A recente descoberta do esqueleto de Ricardo III não trará novidades à História. Confirma que não era corcunda e que padecia, isso sim, de escoliose acentuada surgida teria uns dez anos de idade, e elimina a sugestão de Shakespeare de que seria incapaz de mexer um dos seus braços. Acima de tudo, a análise dos ossos traz à luz do dia a forma como morreu: o seu corpo sofreu inúmeros golpes, tendo provavelmente falecido de um grande golpe na cabeça. Mesmo depois de morto foi trespassado por diversas vezes, o que demonstra, não só a violência dos combates pessoais de então, mas também a raiva que lhe tinham os vencedores e, em particular, os que o atraiçoaram em plena batalha. As crónicas tentaram pintar as cores desse Rei apenas com tons escuros, eliminando as facetas favoráveis que as teve, e não terão sido poucas. Foi leal a seu irmão o Rei Eduardo IV enquanto este viveu e era um homem culto, respeitador dos direitos dos mais pobres e grande defensor da liberdade de imprensa, então no seu início. Ele próprio era um leitor interessado, escrevendo apontamentos pessoais nos livros que lia.
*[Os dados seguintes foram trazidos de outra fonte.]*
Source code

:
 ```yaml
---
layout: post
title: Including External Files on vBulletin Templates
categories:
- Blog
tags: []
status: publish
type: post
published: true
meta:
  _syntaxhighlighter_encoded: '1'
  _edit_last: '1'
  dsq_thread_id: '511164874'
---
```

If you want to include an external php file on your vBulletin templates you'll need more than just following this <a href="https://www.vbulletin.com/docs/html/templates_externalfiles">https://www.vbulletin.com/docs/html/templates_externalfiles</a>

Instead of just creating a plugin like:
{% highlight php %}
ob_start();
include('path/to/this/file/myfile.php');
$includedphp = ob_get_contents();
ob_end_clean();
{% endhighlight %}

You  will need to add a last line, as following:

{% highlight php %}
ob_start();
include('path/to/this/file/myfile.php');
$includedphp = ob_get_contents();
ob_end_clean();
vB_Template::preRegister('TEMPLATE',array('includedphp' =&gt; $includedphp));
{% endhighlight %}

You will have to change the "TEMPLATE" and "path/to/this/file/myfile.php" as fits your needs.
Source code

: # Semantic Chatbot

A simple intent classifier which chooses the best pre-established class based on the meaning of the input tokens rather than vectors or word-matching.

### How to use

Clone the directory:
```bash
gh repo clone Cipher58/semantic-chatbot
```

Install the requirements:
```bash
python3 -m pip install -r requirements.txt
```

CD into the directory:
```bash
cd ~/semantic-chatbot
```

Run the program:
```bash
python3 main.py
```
A ciência de hoje permitiu afirmar que aqueles são efectivamente os ossos
de Ricardo III, o que ainda há poucos anos seria impossível. Mas a
identificação positiva foi também um acaso da História. De facto, foi feita
através da análise do DNA mitocôndrico que só é transmitido por via feminina.
Os investigadores encontraram duas pessoas descendentes de uma irmã do velho
rei que confirmaram ambas o DNA, mas nenhuma delas é mulher com filhas, pelo
que eram as últimas hipóteses de confirmar a identificação.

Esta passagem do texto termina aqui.